On October 4th, I wrote that the FDIC had laid out over $55 Billion in insurance funds to cover bank loses, and that I felt the FDIC would go red in January or February of 2010, just based on the math and the rate of bank failures, coupled with the number of banks that were still in trouble. My concern were the bigger banks still in trouble like Citi. Last week, one of the major shareholders of Citi, Kuwait Investment Fund sold their stake in Citi. There is also a lot of money moving in the EU after the announcement that Greece is essentially bankrupt. In my October article, I personally thought that the FDIC might go red sooner than January or February, “much sooner” is what I said exactly.
Well, this just in.
Regulators have shut down banks in Florida, Arizona and Kansas, bringing to 133 the number of U.S. banks that have failed to hold up this year against the struggling economy and a cascade of loan defaults. The Federal Deposit Insurance Corp. said Friday it took over Miami-based Republic Federal Bank, with $433 million in assets and $352.7 million in deposits. A bank based in Boca Raton, Fla., 1st United Bank, agreed to assume all the deposits and $267.1 million of the assets of the failed bank. The FDIC will retain the rest for eventual sale.
In addition, the FDIC and 1st United Bank agreed to share losses on $210.4 million of Republic Federal’s loans and other assets.The FDIC also took over Valley Capital Bank, based in Mesa, Ariz., with $40.3 million in assets and $41.3 million in deposits; and SolutionsBank in Overland Park, Kans., with $511.1 million in assets and $421.3 million in deposits. Enterprise Bank & Trust, based in Clayton, Mo., agreed to assume the assets and deposits of Valley Capital, while Arvest Bank, based in Fayetteville, Ark., is buying the assets and deposits of SolutionsBank.The FDIC also agreed with Enterprise Bank to share losses on $29.8 million of Valley Capital’s assets, and agreed with Arvest Bank to share losses on $411.3 million of SolutionsBank’s assets.
The FDIC estimates the failure of Republic Federal will cost the deposit insurance fund $122.6 million; the failure of Valley Capital an estimated $7.4 million; and the failure of SolutionsBank an estimated $122.1 million. The shutdown of Republic Federal brought to 13 the number of bank failures in Florida so far this year. Failures also have been concentrated in California, Georgia and Illinois. Last week saw the failure of Ohio’s AmTrust Bank, the fourth-largest bank to fail this year, with about $12 billion in assets and $8 billion in deposits. The Cleveland-based bank’s failure is expected to cost the federal deposit insurance fund an estimated $2 billion.
As the economy has soured, with unemployment rising, home prices tumbling and loan defaults soaring, bank failures have accelerated and sapped billions out of the federal deposit insurance fund. It has fallen into the red.

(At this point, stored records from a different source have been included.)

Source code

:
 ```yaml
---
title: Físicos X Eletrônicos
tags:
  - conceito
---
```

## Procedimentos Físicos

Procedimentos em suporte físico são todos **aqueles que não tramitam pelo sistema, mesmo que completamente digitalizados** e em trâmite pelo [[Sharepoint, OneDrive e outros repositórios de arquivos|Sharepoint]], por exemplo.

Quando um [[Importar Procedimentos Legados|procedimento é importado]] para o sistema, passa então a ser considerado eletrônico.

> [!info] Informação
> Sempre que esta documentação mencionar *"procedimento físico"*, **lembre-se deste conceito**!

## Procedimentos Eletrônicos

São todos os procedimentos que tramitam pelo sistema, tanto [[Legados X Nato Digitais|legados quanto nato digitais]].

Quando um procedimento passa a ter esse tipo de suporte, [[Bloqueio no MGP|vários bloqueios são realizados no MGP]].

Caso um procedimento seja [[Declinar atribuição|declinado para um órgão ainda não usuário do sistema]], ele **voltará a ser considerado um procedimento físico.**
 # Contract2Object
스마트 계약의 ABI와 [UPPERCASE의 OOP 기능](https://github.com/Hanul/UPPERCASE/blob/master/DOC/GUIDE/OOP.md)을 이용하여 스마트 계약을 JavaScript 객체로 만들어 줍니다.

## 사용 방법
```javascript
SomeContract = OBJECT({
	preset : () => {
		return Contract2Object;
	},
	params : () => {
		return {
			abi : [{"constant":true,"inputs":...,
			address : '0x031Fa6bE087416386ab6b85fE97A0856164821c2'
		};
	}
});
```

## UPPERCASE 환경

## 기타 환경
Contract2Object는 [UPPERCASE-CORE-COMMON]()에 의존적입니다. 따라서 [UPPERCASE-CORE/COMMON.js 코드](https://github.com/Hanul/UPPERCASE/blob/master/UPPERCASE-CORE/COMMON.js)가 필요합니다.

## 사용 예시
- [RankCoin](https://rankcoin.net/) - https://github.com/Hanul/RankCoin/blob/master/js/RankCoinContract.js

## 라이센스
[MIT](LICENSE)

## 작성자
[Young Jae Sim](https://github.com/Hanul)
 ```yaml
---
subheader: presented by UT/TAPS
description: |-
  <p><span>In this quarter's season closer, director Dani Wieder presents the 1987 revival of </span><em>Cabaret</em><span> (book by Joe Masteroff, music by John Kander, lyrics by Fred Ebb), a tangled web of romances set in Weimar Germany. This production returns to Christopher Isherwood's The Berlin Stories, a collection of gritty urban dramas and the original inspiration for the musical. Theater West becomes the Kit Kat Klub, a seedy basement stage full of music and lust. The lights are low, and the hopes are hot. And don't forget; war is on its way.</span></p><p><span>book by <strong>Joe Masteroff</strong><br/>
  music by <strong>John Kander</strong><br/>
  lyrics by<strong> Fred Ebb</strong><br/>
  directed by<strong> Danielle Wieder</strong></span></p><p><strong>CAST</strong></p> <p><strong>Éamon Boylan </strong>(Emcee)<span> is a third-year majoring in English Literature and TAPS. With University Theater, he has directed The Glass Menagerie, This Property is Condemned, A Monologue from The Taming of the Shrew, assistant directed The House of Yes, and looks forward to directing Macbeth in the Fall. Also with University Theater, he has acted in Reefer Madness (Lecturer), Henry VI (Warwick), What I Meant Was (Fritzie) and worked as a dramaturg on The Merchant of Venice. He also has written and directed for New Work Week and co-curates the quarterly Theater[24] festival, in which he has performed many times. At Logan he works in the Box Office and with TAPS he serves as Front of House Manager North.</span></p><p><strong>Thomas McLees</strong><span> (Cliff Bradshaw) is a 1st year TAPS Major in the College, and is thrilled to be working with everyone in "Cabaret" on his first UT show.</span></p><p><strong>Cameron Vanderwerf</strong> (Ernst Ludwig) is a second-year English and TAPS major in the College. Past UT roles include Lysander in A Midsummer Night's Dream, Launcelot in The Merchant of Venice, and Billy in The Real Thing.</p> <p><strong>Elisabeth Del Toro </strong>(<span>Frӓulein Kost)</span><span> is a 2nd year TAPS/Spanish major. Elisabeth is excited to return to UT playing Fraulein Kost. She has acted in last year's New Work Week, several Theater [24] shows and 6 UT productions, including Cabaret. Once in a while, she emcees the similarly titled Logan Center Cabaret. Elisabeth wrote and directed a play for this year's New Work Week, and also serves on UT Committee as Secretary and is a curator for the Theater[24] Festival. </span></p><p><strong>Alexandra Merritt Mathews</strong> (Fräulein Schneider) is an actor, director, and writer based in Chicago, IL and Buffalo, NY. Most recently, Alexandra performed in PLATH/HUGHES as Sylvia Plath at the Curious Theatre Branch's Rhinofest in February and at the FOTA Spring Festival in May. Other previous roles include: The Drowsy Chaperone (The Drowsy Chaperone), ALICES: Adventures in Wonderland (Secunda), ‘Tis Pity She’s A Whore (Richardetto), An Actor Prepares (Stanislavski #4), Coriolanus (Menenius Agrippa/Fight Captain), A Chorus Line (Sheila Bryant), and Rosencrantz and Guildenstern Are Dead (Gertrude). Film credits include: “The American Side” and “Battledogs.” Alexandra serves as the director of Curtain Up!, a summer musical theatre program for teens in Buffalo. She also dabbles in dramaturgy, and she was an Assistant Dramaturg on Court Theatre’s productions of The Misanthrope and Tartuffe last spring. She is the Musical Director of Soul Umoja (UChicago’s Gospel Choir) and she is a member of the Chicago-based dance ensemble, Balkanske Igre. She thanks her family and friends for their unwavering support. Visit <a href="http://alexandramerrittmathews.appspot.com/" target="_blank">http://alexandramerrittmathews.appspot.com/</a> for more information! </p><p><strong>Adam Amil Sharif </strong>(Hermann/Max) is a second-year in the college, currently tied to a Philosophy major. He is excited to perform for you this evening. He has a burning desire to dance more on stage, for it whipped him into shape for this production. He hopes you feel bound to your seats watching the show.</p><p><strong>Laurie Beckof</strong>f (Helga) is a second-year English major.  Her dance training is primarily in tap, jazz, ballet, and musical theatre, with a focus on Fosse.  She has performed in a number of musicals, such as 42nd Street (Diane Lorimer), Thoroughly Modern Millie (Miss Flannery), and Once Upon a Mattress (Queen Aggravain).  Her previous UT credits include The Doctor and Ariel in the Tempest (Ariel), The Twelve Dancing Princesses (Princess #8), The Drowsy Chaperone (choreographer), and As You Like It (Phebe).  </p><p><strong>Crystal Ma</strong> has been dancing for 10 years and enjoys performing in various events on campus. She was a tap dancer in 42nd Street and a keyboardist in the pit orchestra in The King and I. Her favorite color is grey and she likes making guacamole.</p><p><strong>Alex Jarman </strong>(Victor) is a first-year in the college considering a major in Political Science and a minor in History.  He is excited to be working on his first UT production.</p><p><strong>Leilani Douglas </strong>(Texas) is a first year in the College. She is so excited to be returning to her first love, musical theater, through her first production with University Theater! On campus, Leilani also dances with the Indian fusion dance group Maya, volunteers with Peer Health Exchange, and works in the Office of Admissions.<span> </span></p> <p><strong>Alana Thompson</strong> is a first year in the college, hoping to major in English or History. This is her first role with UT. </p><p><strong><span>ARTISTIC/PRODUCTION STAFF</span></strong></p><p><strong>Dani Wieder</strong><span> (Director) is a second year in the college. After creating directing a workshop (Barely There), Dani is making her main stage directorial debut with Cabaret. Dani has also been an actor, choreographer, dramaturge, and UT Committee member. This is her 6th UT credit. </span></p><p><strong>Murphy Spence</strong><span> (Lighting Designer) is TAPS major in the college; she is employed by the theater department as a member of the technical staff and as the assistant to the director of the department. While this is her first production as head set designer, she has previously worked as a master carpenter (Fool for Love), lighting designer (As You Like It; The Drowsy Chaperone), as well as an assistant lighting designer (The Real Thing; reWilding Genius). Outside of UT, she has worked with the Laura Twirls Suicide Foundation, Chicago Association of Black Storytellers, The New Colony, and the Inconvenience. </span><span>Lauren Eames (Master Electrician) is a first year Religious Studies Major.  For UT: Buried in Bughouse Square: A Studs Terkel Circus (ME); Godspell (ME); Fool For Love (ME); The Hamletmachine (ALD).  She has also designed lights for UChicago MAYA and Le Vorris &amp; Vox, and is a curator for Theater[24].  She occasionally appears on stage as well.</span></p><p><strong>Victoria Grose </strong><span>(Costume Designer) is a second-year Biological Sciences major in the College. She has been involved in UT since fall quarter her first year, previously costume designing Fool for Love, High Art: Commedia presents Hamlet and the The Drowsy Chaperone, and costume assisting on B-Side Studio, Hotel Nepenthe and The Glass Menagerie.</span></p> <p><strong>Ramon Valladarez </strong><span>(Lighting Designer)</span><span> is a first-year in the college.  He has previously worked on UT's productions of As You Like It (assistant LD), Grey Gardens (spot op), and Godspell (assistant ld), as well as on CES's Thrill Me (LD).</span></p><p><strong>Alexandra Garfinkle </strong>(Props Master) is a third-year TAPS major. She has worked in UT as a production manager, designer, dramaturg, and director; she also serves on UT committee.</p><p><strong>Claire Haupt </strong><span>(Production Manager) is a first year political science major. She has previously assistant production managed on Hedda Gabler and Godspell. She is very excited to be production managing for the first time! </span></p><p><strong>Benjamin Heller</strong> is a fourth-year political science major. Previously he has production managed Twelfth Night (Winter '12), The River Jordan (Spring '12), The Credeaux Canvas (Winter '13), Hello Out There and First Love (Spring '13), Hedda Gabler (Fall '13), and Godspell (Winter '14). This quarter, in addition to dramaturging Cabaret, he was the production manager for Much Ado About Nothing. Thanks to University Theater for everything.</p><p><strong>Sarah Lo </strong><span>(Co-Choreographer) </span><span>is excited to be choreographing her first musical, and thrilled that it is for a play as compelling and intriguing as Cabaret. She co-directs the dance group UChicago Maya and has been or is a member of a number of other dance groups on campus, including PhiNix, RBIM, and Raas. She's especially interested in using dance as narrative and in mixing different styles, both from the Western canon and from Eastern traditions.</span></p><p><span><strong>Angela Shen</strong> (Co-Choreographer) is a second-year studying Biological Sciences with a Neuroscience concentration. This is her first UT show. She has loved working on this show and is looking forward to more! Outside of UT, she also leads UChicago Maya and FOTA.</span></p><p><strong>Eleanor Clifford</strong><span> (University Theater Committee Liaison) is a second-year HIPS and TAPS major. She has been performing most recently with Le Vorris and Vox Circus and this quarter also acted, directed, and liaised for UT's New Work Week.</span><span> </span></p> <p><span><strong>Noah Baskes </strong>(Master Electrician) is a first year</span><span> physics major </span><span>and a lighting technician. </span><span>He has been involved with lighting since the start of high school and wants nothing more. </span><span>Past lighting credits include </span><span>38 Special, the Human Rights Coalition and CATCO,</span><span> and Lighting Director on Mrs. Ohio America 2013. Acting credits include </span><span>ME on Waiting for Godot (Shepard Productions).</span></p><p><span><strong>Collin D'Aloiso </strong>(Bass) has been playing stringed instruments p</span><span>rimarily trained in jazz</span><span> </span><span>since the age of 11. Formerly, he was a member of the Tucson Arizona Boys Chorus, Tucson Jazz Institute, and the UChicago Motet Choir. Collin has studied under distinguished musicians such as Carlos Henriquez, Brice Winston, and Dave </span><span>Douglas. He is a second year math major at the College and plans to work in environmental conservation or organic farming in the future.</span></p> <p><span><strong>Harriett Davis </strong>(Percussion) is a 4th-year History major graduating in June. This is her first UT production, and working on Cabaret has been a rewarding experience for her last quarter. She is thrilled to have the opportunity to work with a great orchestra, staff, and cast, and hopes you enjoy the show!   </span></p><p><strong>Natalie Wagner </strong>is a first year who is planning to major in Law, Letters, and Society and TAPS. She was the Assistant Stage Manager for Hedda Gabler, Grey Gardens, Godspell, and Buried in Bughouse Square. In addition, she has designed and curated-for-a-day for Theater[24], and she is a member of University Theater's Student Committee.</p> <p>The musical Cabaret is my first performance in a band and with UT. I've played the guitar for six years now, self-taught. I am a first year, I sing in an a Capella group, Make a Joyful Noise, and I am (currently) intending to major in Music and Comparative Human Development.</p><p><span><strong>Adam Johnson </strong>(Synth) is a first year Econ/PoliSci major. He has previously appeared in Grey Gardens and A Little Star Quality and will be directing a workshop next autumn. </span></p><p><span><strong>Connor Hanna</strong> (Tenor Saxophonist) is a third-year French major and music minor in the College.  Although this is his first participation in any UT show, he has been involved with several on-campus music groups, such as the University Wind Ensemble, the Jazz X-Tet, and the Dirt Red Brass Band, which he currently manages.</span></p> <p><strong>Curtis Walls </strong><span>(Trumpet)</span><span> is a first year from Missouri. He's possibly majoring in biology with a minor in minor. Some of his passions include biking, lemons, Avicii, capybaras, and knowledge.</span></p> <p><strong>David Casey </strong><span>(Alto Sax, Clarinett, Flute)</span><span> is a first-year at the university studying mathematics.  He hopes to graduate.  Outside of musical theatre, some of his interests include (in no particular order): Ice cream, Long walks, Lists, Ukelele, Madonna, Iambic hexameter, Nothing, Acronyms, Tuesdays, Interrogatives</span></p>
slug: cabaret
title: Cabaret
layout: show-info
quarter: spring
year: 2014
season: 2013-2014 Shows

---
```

Again, I will re-emphasize my recommendations. There is an ever increasing chance that the US Banking System is on the verge of collapse. All the “green shoots” talk about the economy is nothing more than a smoke screen to avoid panic. It is not real in any sense. I suspect the next move that will come right after the holidays, and I mean right after the holidays, and that is to declare the banking holiday I have written about in the past. This will be the last ditch effort to avoid a “run” on the banks. If you haven’t already done so, I urge you now to collect and keep at least 30 and preferrably 60 days of running cash in your physical possession. Might not be a bad idea to stock up on some grub too. I know this couldn’t happen at a more difficult time, with the holidays and all, but caveat emptor!